A spokesperson for MGM told Playbill On-Line the company is already in discussions with interested parties on musical versions of "New York, New York," "The Fabulous Baker Boys," "Bull Durham," "Legally Blonde," "Mr. Holland's Opus," "The Idolmaker," "Rocky" (with Sylvester Stallone supervising), "The Pink Panther" (to be developed by Blake Edwards), "Where's Pappa?," "Marty," "The Night They Raided Minsky's" and more. Its all part the studio's new initiative, MGM On Stage.

Back on Planet Earth, John Glover and Judith Light opened Feb. 4 Off-Broadway in Second Stage's production of Athol Fugard's new drama, Sorrows and Rejoicings. Also Off Broadway, Further Than the Furthest Thing, Zinnie Harris' morality play about remote islanders relocated to England after a volcano erupts on their home, had its American premiere Feb. 5 at Manhattan Theatre Club. On Broadway , An Almost Holy Picture, starring Kevin Bacon, opened Feb. 7 at the Roundabout Theatre Company, and Elaine Stritch's reflective solo show, At Liberty, a sold-out smash Off Broadway at The Public Theater, begins its Broadway reign at the Neil Simon Theatre on Feb. 6.

A couple of Off-Broadway shows announced plans for national tours.

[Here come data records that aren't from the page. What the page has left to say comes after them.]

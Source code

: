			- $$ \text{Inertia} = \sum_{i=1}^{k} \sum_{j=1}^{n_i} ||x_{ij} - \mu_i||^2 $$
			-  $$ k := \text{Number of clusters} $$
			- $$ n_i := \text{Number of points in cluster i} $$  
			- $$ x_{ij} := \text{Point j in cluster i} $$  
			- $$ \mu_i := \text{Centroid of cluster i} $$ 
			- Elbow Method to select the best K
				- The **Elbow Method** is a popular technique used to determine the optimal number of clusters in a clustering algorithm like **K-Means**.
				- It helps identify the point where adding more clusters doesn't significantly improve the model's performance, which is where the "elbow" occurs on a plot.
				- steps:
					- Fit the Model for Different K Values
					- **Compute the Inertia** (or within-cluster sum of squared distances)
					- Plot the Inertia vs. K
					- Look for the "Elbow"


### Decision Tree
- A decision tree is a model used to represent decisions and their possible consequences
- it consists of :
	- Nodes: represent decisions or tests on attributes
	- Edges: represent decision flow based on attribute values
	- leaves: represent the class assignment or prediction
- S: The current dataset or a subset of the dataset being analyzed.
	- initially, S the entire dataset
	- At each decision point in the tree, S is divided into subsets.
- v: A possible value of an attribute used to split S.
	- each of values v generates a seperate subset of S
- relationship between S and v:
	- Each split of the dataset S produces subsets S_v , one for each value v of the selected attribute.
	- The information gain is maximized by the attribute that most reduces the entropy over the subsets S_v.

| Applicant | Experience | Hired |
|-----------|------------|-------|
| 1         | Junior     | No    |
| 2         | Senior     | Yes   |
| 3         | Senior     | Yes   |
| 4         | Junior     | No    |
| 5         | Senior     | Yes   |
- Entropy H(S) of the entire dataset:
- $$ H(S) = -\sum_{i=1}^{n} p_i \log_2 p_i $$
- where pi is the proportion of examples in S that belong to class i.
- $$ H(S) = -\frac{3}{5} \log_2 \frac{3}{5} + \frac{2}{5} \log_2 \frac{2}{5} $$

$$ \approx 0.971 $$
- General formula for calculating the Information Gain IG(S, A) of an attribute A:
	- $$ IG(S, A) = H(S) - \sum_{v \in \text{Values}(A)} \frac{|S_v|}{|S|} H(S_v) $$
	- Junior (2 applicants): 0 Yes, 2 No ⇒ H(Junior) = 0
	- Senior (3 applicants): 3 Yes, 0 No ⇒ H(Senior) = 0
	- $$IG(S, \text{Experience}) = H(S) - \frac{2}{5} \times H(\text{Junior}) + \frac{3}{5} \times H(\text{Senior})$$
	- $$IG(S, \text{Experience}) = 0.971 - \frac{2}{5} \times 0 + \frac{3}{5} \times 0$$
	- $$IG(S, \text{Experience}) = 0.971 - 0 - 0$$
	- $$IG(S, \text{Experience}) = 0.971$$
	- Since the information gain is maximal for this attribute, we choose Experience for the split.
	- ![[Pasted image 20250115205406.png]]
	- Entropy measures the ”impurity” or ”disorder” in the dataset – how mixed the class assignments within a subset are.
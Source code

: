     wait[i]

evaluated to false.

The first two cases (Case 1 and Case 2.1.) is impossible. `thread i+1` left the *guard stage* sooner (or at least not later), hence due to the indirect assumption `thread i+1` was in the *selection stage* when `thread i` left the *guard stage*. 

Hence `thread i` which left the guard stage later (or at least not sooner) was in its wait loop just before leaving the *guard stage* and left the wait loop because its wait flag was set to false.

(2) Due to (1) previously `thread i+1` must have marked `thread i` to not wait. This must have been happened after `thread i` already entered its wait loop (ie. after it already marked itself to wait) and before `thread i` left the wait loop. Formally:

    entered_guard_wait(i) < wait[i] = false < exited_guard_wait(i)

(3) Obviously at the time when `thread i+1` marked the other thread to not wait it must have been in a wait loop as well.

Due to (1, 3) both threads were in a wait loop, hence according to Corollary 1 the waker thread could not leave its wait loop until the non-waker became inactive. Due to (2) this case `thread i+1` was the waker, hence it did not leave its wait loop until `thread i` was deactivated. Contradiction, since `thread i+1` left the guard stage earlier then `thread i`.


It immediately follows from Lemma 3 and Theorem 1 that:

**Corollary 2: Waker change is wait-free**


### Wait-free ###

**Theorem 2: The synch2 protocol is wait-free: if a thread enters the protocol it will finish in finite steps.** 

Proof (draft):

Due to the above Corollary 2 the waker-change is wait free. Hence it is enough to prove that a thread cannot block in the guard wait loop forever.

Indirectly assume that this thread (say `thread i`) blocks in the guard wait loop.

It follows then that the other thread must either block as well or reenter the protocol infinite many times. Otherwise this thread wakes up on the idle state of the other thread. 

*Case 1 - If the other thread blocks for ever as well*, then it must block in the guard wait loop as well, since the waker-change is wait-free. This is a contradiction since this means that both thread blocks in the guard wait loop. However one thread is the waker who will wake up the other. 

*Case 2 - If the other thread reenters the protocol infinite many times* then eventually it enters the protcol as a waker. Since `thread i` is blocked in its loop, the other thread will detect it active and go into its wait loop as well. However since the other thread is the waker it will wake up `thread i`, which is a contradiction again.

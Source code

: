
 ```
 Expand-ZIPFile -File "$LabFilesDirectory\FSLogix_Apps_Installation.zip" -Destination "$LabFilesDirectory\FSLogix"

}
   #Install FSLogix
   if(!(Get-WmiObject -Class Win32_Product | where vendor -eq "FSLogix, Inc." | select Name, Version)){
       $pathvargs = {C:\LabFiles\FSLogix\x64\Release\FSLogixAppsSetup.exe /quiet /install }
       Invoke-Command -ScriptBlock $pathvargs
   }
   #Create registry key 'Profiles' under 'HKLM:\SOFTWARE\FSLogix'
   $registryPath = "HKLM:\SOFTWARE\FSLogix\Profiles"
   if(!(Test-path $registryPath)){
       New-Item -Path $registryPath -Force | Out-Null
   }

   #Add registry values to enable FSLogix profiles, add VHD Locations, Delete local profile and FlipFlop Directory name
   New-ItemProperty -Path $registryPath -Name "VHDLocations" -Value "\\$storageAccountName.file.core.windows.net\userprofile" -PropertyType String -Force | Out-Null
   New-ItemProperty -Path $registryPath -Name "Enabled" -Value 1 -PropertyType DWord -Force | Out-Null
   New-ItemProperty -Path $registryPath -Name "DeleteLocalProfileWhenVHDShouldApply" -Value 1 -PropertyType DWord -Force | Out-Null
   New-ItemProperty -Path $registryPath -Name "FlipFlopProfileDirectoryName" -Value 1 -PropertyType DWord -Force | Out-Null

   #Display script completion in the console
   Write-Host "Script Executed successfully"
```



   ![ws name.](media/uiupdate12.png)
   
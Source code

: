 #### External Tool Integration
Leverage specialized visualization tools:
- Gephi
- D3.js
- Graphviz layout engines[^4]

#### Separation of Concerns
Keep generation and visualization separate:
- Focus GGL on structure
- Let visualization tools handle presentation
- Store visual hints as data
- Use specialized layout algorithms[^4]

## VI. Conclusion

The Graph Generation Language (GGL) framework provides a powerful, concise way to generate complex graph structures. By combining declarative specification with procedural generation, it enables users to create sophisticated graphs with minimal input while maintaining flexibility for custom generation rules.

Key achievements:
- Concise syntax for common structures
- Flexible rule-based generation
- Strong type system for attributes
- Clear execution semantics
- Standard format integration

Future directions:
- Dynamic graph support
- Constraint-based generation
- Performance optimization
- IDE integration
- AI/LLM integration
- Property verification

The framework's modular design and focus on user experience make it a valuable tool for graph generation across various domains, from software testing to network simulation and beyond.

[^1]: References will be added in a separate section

The producing team of Jonathan Larson's tick, tick...BOOM!, a musical snapshot of a young songwriter's life, is hoping for a tour of at least 35 weeks to begin in the fall. And The Syringa Tree, Pamela Gien's one-woman Off-Broadway show about a white woman's multigenerational family history in apartheid South Africa, is looking at a tour that may start in Canada in October-November 2002.

Finally, one of sculptor Louise Nevelson's large outdoor objects may have been destroyed in the Sept. 11 attack on the World Trade Center, but her life has risen like a phoenix on two New York stages. Nevelson is the subject of Embers, a play by Catherine Gropper, recently extended at the Chelsea Playhouse until March 3. And further uptown, Edward Albee's Occupant, also about Nevelson, and starring Anne Bancroft, began performances Feb. 5 at the Signature Theatre Company.